■ **Your instructions**:
Each record should be written out exactly as given.

Stored data entries:
________________________________________

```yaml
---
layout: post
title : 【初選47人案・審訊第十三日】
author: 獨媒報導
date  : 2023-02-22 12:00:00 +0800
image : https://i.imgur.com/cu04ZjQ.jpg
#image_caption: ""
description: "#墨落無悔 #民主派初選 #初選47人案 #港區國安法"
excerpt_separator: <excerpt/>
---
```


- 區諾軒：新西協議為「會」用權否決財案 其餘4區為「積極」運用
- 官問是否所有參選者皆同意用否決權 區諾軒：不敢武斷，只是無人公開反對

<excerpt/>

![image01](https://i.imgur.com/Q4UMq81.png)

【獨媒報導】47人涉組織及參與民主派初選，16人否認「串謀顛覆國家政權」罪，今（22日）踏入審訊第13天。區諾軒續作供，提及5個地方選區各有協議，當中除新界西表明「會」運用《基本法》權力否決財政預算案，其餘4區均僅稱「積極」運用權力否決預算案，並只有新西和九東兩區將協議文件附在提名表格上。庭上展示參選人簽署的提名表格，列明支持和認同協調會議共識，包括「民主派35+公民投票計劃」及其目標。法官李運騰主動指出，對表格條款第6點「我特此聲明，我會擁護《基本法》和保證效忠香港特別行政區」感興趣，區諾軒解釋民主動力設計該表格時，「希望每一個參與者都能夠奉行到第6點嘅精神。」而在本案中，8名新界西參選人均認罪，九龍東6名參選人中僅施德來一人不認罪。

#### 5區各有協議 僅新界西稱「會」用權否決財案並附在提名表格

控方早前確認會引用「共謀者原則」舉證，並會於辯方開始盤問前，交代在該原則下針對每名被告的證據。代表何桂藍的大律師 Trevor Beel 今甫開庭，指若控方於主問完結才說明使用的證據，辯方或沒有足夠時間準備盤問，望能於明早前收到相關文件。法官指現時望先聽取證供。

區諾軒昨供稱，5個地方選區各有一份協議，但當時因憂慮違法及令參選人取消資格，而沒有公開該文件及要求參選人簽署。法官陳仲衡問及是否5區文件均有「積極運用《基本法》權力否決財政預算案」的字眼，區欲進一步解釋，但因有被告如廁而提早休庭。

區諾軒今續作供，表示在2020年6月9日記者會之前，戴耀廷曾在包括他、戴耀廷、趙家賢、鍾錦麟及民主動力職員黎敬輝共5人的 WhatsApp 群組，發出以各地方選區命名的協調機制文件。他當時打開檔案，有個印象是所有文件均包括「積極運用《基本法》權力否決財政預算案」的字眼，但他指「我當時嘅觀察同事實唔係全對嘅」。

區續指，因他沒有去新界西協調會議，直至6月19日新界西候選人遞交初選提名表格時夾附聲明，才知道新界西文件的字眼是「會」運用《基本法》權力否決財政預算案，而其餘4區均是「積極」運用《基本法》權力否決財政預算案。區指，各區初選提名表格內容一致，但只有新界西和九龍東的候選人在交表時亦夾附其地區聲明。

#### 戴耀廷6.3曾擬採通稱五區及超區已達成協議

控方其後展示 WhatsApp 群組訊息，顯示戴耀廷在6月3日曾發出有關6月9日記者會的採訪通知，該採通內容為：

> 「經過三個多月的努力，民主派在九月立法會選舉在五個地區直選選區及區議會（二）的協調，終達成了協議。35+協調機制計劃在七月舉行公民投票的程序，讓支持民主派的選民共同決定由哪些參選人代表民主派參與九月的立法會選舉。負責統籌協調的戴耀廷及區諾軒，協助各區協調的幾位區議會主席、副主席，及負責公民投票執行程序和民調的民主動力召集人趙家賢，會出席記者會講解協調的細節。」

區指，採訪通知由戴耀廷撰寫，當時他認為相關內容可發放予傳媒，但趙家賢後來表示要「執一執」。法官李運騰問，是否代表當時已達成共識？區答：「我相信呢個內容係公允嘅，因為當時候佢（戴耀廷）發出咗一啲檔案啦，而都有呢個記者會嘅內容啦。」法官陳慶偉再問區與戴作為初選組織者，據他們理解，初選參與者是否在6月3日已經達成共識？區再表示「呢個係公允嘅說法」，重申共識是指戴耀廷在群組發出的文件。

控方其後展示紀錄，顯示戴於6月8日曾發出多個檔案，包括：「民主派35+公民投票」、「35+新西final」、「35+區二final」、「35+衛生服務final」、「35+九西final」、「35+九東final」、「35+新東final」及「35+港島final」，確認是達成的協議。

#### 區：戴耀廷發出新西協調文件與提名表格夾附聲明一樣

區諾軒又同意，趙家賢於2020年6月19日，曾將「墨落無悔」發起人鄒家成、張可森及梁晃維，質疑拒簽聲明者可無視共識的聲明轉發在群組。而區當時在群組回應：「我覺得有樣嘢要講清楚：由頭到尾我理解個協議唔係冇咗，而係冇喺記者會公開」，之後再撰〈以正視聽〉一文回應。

________________________________________

■ **Result of the exercise**:
```yaml
---
layout: post
title : 【初選47人案・審訊第十三日】
author: 獨媒報導
date  : 2023-02-22 12:00:00 +0800
image : https://i.imgur.com/cu04ZjQ.jpg
#image_caption: ""
description: "#墨落無悔 #民主派初選 #初選47人案 #港區國安法"
excerpt_separator: <excerpt/>
---
```


- 區諾軒：新西協議為「會」用權否決財案 其餘4區為「積極」運用
- 官問是否所有參選者皆同意用否決權 區諾軒：不敢武斷，只是無人公開反對

<excerpt/>

![image01](https://i.imgur.com/Q4UMq81.png)

【獨媒報導】47人涉組織及參與民主派初選，16人否認「串謀顛覆國家政權」罪，今（22日）踏入審訊第13天。區諾軒續作供，提及5個地方選區各有協議，當中除新界西表明「會」運用《基本法》權力否決財政預算案，其餘4區均僅稱「積極」運用權力否決預算案，並只有新西和九東兩區將協議文件附在提名表格上。庭上展示參選人簽署的提名表格，列明支持和認同協調會議共識，包括「民主派35+公民投票計劃」及其目標。法官李運騰主動指出，對表格條款第6點「我特此聲明，我會擁護《基本法》和保證效忠香港特別行政區」感興趣，區諾軒解釋民主動力設計該表格時，「希望每一個參與者都能夠奉行到第6點嘅精神。」而在本案中，8名新界西參選人均認罪，九龍東6名參選人中僅施德來一人不認罪。

#### 5區各有協議 僅新界西稱「會」用權否決財案並附在提名表格

控方早前確認會引用「共謀者原則」舉證，並會於辯方開始盤問前，交代在該原則下針對每名被告的證據。代表何桂藍的大律師 Trevor Beel 今甫開庭，指若控方於主問完結才說明使用的證據，辯方或沒有足夠時間準備盤問，望能於明早前收到相關文件。法官指現時望先聽取證供。

區諾軒昨供稱，5個地方選區各有一份協議，但當時因憂慮違法及令參選人取消資格，而沒有公開該文件及要求參選人簽署。法官陳仲衡問及是否5區文件均有「積極運用《基本法》權力否決財政預算案」的字眼，區欲進一步解釋，但因有被告如廁而提早休庭。

區諾軒今續作供，表示在2020年6月9日記者會之前，戴耀廷曾在包括他、戴耀廷、趙家賢、鍾錦麟及民主動力職員黎敬輝共5人的 WhatsApp 群組，發出以各地方選區命名的協調機制文件。他當時打開檔案，有個印象是所有文件均包括「積極運用《基本法》權力否決財政預算案」的字眼，但他指「我當時嘅觀察同事實唔係全對嘅」。

區續指，因他沒有去新界西協調會議，直至6月19日新界西候選人遞交初選提名表格時夾附聲明，才知道新界西文件的字眼是「會」運用《基本法》權力否決財政預算案，而其餘4區均是「積極」運用《基本法》權力否決財政預算案。區指，各區初選提名表格內容一致，但只有新界西和九龍東的候選人在交表時亦夾附其地區聲明。

#### 戴耀廷6.3曾擬採通稱五區及超區已達成協議

控方其後展示 WhatsApp 群組訊息，顯示戴耀廷在6月3日曾發出有關6月9日記者會的採訪通知，該採通內容為：

> 「經過三個多月的努力，民主派在九月立法會選舉在五個地區直選選區及區議會（二）的協調，終達成了協議。35+協調機制計劃在七月舉行公民投票的程序，讓支持民主派的選民共同決定由哪些參選人代表民主派參與九月的立法會選舉。負責統籌協調的戴耀廷及區諾軒，協助各區協調的幾位區議會主席、副主席，及負責公民投票執行程序和民調的民主動力召集人趙家賢，會出席記者會講解協調的細節。」

區指，採訪通知由戴耀廷撰寫，當時他認為相關內容可發放予傳媒，但趙家賢後來表示要「執一執」。法官李運騰問，是否代表當時已達成共識？區答：「我相信呢個內容係公允嘅，因為當時候佢（戴耀廷）發出咗一啲檔案啦，而都有呢個記者會嘅內容啦。」法官陳慶偉再問區與戴作為初選組織者，據他們理解，初選參與者是否在6月3日已經達成共識？區再表示「呢個係公允嘅說法」，重申共識是指戴耀廷在群組發出的文件。

控方其後展示紀錄，顯示戴於6月8日曾發出多個檔案，包括：「民主派35+公民投票」、「35+新西final」、「35+區二final」、「35+衛生服務final」、「35+九西final」、「35+九東final」、「35+新東final」及「35+港島final」，確認是達成的協議。

#### 區：戴耀廷發出新西協調文件與提名表格夾附聲明一樣

區諾軒又同意，趙家賢於2020年6月19日，曾將「墨落無悔」發起人鄒家成、張可森及梁晃維，質疑拒簽聲明者可無視共識的聲明轉發在群組。而區當時在群組回應：「我覺得有樣嘢要講清楚：由頭到尾我理解個協議唔係冇咗，而係冇喺記者會公開」，之後再撰〈以正視聽〉一文回應。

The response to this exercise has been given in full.